On our last day, to celebrate and enjoy the day, we took the kids to a beautiful park in Guangzhou.  Yuexiu Park is the largest park in downtown Guangzhou and covers an area of 212.5 acres. It is made up of three artificial lakes and seven hills of Yuexiu Mountain.  With the sunshine, palm trees and water if felt a tiny bit like Florida.

It was a great release from all the craziness of the last few weeks. And it was a great opportunity to burn some calories from all the AMAZING Chinese noodles and dumplings we’ve eaten.  I may have already shared the photos below, but can I just say real quick our boys have the Chinese noodle slurp down pat and are teaching us well!! In the U.S. we would shush our kids if they ate this way, but it’s so completely normal and efficient a way to eat!

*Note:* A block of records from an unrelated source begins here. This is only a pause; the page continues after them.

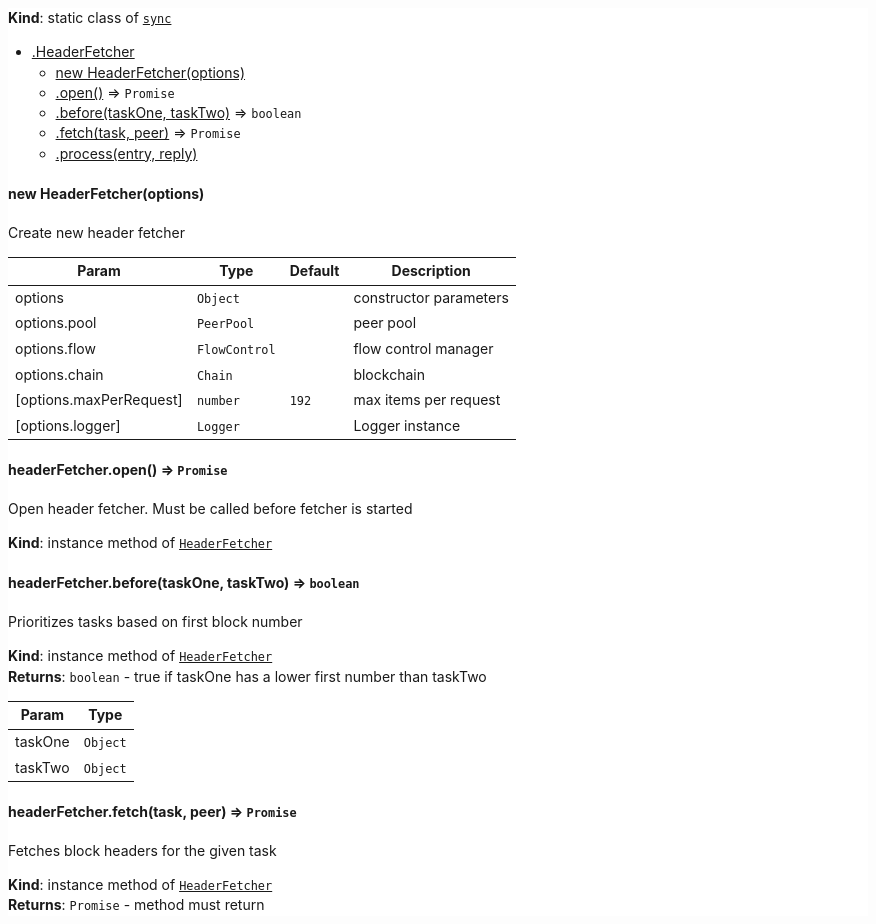 **Kind**: static class of [<code>sync</code>](#module_sync)  

* [.HeaderFetcher](#module_sync.HeaderFetcher)
    * [new HeaderFetcher(options)](#new_module_sync.HeaderFetcher_new)
    * [.open()](#module_sync.HeaderFetcher+open) ⇒ <code>Promise</code>
    * [.before(taskOne, taskTwo)](#module_sync.HeaderFetcher+before) ⇒ <code>boolean</code>
    * [.fetch(task, peer)](#module_sync.HeaderFetcher+fetch) ⇒ <code>Promise</code>
    * [.process(entry, reply)](#module_sync.HeaderFetcher+process)

<a name="new_module_sync.HeaderFetcher_new"></a>

#### new HeaderFetcher(options)
Create new header fetcher


| Param | Type | Default | Description |
| --- | --- | --- | --- |
| options | <code>Object</code> |  | constructor parameters |
| options.pool | <code>PeerPool</code> |  | peer pool |
| options.flow | <code>FlowControl</code> |  | flow control manager |
| options.chain | <code>Chain</code> |  | blockchain |
| [options.maxPerRequest] | <code>number</code> | <code>192</code> | max items per request |
| [options.logger] | <code>Logger</code> |  | Logger instance |

<a name="module_sync.HeaderFetcher+open"></a>

#### headerFetcher.open() ⇒ <code>Promise</code>
Open header fetcher. Must be called before fetcher is started

**Kind**: instance method of [<code>HeaderFetcher</code>](#module_sync.HeaderFetcher)  
<a name="module_sync.HeaderFetcher+before"></a>

#### headerFetcher.before(taskOne, taskTwo) ⇒ <code>boolean</code>
Prioritizes tasks based on first block number

**Kind**: instance method of [<code>HeaderFetcher</code>](#module_sync.HeaderFetcher)  
**Returns**: <code>boolean</code> - true if taskOne has a lower first number than taskTwo  

| Param | Type |
| --- | --- |
| taskOne | <code>Object</code> | 
| taskTwo | <code>Object</code> | 

<a name="module_sync.HeaderFetcher+fetch"></a>

#### headerFetcher.fetch(task, peer) ⇒ <code>Promise</code>
Fetches block headers for the given task

**Kind**: instance method of [<code>HeaderFetcher</code>](#module_sync.HeaderFetcher)  
**Returns**: <code>Promise</code> - method must return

They love noodles, rice, anything cooked with cabbage or vegetables, rice…and every thing flavorful.  They will pick fruit over chocolate and are both meat lovers! Meat of most any kind. They are not intimidated to try anything.  After our park venture we got take out one last time from our favorite local restaurant just a short walk from the hotel. I don’t think it ever tasted so good after so much walking and fresh air today!

After walking up one of the mountains in the park Ryan and I decided to climb the rest of the way taking the two littlest kids to the top to see a famous local statue of goats. I just learned that Guangzhou is often called as the Goats City because there is a fairy tale regards the arrival of five fairies with five goats to the city of Guangzhou. Based on the fairly tale, once upon a time there were five fairies rode their goats and arrived in Guangzhou. They brought five bunches of corns to the local people blessing them for everlasting fertility. The five fairies vanished in the sky after they had done their job, while the five heavenly goats turned into stone goats left in Guangzhou.  Sorry if I lost some of you on all that…

20151211_120315The highlight for Jenna today was while we climbed all those steps to gaze at goats, she met a huge group of Chinese school children who surrounded her while asking her every question they could speak in English.

Hudson’s favorite thing seemed to be the HUGE coy fish that we fed at the park.  As we were feeding the fish the Chinese women sitting nearby kept giving us thumbs up as they pointed to our children.

After a full day we packed up our things and looking forward to one of the best sounding words we can think of right now. HOME. So much good has happned here, but we are looking forward to introducing our boys to what permanent is. To what family on a daily, normal non-tourist basis looks like.   It’s getting late here, and we have 24hrs straight of travel ahead of us, so I’ll close for now.

 Thank you all again for your love and support.  I can barely hold it together when I think of walking through our door at home.  I know many of you worked SO HARD and helped to put the finishing touches on the place our boys will soon find out is their home.  They will see the beds that have been put together for them and sleep their first night in a home, with a family all their own. John and I were just saying tonight how there are just no words or way we will ever be able to thank everyone enough for praying & fighting for our family and helping to welcome our boys home.

Our hearts are so full and overflowing.